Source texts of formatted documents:

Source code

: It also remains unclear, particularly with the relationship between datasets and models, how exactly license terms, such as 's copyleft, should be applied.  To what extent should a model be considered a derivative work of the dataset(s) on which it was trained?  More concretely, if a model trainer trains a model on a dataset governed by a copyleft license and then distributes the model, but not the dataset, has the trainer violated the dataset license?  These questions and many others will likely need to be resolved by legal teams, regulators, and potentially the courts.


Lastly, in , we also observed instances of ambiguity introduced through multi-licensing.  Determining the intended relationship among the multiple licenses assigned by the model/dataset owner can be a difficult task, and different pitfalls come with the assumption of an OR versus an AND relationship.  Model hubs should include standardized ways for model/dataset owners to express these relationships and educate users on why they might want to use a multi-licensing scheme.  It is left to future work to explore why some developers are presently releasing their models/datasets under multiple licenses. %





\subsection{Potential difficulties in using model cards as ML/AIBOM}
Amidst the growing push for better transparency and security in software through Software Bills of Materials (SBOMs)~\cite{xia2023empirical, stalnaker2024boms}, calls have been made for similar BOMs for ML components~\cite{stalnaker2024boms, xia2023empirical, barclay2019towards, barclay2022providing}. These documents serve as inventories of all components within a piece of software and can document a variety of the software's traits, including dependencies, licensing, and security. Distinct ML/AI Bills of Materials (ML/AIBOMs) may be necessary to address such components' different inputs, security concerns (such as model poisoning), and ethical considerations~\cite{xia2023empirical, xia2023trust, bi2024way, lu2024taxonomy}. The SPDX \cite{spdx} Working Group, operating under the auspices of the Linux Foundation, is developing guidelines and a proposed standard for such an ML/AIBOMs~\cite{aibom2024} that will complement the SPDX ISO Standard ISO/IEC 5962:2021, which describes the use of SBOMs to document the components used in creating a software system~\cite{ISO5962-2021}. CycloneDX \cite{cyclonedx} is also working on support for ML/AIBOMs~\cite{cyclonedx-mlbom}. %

---

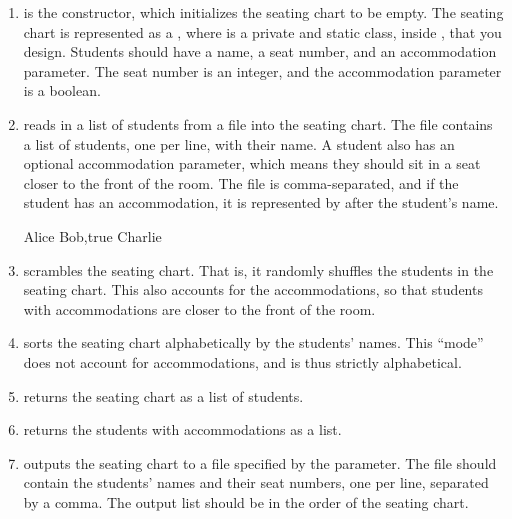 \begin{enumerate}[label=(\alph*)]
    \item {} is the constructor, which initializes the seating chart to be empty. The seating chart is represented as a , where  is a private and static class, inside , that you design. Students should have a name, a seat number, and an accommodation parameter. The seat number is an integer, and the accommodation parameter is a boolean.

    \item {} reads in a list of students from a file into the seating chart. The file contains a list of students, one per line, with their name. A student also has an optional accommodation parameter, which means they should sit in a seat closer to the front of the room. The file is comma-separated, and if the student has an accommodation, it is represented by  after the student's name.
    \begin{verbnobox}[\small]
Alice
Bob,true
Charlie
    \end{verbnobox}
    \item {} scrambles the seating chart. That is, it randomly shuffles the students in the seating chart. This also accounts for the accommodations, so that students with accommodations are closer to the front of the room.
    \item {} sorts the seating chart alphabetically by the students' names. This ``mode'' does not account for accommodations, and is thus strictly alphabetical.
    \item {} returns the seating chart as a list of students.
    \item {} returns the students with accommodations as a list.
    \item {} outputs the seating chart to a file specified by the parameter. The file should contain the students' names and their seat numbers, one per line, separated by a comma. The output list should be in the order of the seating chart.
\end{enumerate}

__Task item__:
Scan the lines above for "Source code" and for "potentially the courts.". Repeat exactly the line holding each of them and every line in between.

__Answer to this problem__:
Source code

: It also remains unclear, particularly with the relationship between datasets and models, how exactly license terms, such as 's copyleft, should be applied.  To what extent should a model be considered a derivative work of the dataset(s) on which it was trained?  More concretely, if a model trainer trains a model on a dataset governed by a copyleft license and then distributes the model, but not the dataset, has the trainer violated the dataset license?  These questions and many others will likely need to be resolved by legal teams, regulators, and potentially the courts.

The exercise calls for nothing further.